▸ TASK INSTRUCTIONS
Precise copying is required. Return the data below in full.

▸ THE INPUT
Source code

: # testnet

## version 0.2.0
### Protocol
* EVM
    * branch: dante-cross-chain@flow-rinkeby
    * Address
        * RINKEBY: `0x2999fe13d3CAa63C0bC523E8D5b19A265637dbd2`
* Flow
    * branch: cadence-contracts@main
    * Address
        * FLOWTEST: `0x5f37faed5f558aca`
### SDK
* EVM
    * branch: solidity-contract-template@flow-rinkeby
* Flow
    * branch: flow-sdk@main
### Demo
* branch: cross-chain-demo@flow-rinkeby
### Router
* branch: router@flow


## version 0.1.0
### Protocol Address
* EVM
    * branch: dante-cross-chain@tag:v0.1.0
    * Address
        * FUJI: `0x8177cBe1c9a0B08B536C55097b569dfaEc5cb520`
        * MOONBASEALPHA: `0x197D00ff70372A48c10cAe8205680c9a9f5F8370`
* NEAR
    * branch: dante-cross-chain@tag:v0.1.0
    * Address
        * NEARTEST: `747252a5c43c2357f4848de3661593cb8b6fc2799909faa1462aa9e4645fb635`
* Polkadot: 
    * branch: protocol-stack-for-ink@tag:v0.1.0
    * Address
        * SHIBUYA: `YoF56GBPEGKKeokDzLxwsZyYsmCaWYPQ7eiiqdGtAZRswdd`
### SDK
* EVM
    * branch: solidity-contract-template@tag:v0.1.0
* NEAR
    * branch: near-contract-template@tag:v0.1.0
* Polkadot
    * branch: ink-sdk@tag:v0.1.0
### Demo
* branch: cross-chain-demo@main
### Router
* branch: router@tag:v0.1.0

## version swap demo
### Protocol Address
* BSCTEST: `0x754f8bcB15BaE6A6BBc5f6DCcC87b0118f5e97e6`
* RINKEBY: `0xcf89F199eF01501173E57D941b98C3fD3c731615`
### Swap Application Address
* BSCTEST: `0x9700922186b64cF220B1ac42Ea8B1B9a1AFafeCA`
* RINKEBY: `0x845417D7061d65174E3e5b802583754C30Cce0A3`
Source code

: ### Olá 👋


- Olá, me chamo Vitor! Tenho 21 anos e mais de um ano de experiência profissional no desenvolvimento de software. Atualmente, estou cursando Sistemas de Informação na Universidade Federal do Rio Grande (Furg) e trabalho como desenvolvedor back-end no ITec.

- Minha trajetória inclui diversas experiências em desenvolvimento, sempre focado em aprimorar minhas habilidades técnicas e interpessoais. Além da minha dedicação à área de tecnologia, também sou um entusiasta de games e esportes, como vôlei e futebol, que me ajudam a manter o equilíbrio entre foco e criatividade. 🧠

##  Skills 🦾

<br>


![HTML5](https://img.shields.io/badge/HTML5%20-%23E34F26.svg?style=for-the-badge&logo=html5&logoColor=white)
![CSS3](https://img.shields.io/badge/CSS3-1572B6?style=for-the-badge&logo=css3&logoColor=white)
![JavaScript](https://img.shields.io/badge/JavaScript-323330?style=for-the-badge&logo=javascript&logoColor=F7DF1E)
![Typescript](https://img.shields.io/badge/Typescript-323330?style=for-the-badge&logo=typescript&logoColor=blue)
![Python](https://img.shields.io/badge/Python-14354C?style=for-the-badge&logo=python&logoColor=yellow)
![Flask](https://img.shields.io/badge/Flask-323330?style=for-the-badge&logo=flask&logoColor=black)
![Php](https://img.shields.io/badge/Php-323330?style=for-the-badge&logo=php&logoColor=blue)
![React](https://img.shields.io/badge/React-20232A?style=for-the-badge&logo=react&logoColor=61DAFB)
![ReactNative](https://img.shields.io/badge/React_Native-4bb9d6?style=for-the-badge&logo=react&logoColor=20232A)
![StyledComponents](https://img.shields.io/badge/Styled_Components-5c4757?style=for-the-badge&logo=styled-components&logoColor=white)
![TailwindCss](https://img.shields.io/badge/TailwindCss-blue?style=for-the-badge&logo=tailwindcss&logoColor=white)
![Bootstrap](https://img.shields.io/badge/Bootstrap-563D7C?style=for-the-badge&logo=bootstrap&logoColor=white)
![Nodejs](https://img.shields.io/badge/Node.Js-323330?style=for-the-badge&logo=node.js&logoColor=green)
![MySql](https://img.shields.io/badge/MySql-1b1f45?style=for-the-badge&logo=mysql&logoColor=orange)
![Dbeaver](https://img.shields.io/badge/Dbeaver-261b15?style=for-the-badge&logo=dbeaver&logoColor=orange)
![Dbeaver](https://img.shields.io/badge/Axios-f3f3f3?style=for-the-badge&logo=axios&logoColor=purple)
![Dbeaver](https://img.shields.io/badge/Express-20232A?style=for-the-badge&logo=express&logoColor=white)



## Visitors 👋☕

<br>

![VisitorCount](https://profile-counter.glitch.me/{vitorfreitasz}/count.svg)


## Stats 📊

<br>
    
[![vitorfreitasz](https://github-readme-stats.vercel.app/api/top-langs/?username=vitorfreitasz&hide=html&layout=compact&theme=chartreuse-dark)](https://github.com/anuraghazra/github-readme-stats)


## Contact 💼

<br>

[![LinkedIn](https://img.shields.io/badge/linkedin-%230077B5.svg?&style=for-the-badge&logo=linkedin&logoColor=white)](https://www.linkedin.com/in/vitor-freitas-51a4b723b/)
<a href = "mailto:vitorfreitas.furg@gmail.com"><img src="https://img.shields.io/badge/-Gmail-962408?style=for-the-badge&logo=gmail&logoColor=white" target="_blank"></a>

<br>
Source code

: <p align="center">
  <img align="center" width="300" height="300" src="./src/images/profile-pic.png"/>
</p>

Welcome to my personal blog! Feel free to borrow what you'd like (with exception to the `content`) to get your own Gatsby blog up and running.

▸ EXERCISE RESULT
Source code

: # testnet

## version 0.2.0
### Protocol
* EVM
    * branch: dante-cross-chain@flow-rinkeby
    * Address
        * RINKEBY: `0x2999fe13d3CAa63C0bC523E8D5b19A265637dbd2`
* Flow
    * branch: cadence-contracts@main
    * Address
        * FLOWTEST: `0x5f37faed5f558aca`
### SDK
* EVM
    * branch: solidity-contract-template@flow-rinkeby
* Flow
    * branch: flow-sdk@main
### Demo
* branch: cross-chain-demo@flow-rinkeby
### Router
* branch: router@flow


## version 0.1.0
### Protocol Address
* EVM
    * branch: dante-cross-chain@tag:v0.1.0
    * Address
        * FUJI: `0x8177cBe1c9a0B08B536C55097b569dfaEc5cb520`
        * MOONBASEALPHA: `0x197D00ff70372A48c10cAe8205680c9a9f5F8370`
* NEAR
    * branch: dante-cross-chain@tag:v0.1.0
    * Address
        * NEARTEST: `747252a5c43c2357f4848de3661593cb8b6fc2799909faa1462aa9e4645fb635`
* Polkadot: 
    * branch: protocol-stack-for-ink@tag:v0.1.0
    * Address
        * SHIBUYA: `YoF56GBPEGKKeokDzLxwsZyYsmCaWYPQ7eiiqdGtAZRswdd`
### SDK
* EVM
    * branch: solidity-contract-template@tag:v0.1.0
* NEAR
    * branch: near-contract-template@tag:v0.1.0
* Polkadot
    * branch: ink-sdk@tag:v0.1.0
### Demo
* branch: cross-chain-demo@main
### Router
* branch: router@tag:v0.1.0

## version swap demo
### Protocol Address
* BSCTEST: `0x754f8bcB15BaE6A6BBc5f6DCcC87b0118f5e97e6`
* RINKEBY: `0xcf89F199eF01501173E57D941b98C3fD3c731615`
### Swap Application Address
* BSCTEST: `0x9700922186b64cF220B1ac42Ea8B1B9a1AFafeCA`
* RINKEBY: `0x845417D7061d65174E3e5b802583754C30Cce0A3`
Source code

: ### Olá 👋


- Olá, me chamo Vitor! Tenho 21 anos e mais de um ano de experiência profissional no desenvolvimento de software. Atualmente, estou cursando Sistemas de Informação na Universidade Federal do Rio Grande (Furg) e trabalho como desenvolvedor back-end no ITec.

- Minha trajetória inclui diversas experiências em desenvolvimento, sempre focado em aprimorar minhas habilidades técnicas e interpessoais. Além da minha dedicação à área de tecnologia, também sou um entusiasta de games e esportes, como vôlei e futebol, que me ajudam a manter o equilíbrio entre foco e criatividade. 🧠

##  Skills 🦾

<br>


![HTML5](https://img.shields.io/badge/HTML5%20-%23E34F26.svg?style=for-the-badge&logo=html5&logoColor=white)
![CSS3](https://img.shields.io/badge/CSS3-1572B6?style=for-the-badge&logo=css3&logoColor=white)
![JavaScript](https://img.shields.io/badge/JavaScript-323330?style=for-the-badge&logo=javascript&logoColor=F7DF1E)
![Typescript](https://img.shields.io/badge/Typescript-323330?style=for-the-badge&logo=typescript&logoColor=blue)
![Python](https://img.shields.io/badge/Python-14354C?style=for-the-badge&logo=python&logoColor=yellow)
![Flask](https://img.shields.io/badge/Flask-323330?style=for-the-badge&logo=flask&logoColor=black)
![Php](https://img.shields.io/badge/Php-323330?style=for-the-badge&logo=php&logoColor=blue)
![React](https://img.shields.io/badge/React-20232A?style=for-the-badge&logo=react&logoColor=61DAFB)
![ReactNative](https://img.shields.io/badge/React_Native-4bb9d6?style=for-the-badge&logo=react&logoColor=20232A)
![StyledComponents](https://img.shields.io/badge/Styled_Components-5c4757?style=for-the-badge&logo=styled-components&logoColor=white)
![TailwindCss](https://img.shields.io/badge/TailwindCss-blue?style=for-the-badge&logo=tailwindcss&logoColor=white)
![Bootstrap](https://img.shields.io/badge/Bootstrap-563D7C?style=for-the-badge&logo=bootstrap&logoColor=white)
![Nodejs](https://img.shields.io/badge/Node.Js-323330?style=for-the-badge&logo=node.js&logoColor=green)
![MySql](https://img.shields.io/badge/MySql-1b1f45?style=for-the-badge&logo=mysql&logoColor=orange)
![Dbeaver](https://img.shields.io/badge/Dbeaver-261b15?style=for-the-badge&logo=dbeaver&logoColor=orange)
![Dbeaver](https://img.shields.io/badge/Axios-f3f3f3?style=for-the-badge&logo=axios&logoColor=purple)
![Dbeaver](https://img.shields.io/badge/Express-20232A?style=for-the-badge&logo=express&logoColor=white)



## Visitors 👋☕

<br>

![VisitorCount](https://profile-counter.glitch.me/{vitorfreitasz}/count.svg)


## Stats 📊

<br>
    
[![vitorfreitasz](https://github-readme-stats.vercel.app/api/top-langs/?username=vitorfreitasz&hide=html&layout=compact&theme=chartreuse-dark)](https://github.com/anuraghazra/github-readme-stats)


## Contact 💼

<br>

[![LinkedIn](https://img.shields.io/badge/linkedin-%230077B5.svg?&style=for-the-badge&logo=linkedin&logoColor=white)](https://www.linkedin.com/in/vitor-freitas-51a4b723b/)
<a href = "mailto:vitorfreitas.furg@gmail.com"><img src="https://img.shields.io/badge/-Gmail-962408?style=for-the-badge&logo=gmail&logoColor=white" target="_blank"></a>

<br>
Source code

: <p align="center">
  <img align="center" width="300" height="300" src="./src/images/profile-pic.png"/>
</p>

Welcome to my personal blog! Feel free to borrow what you'd like (with exception to the `content`) to get your own Gatsby blog up and running.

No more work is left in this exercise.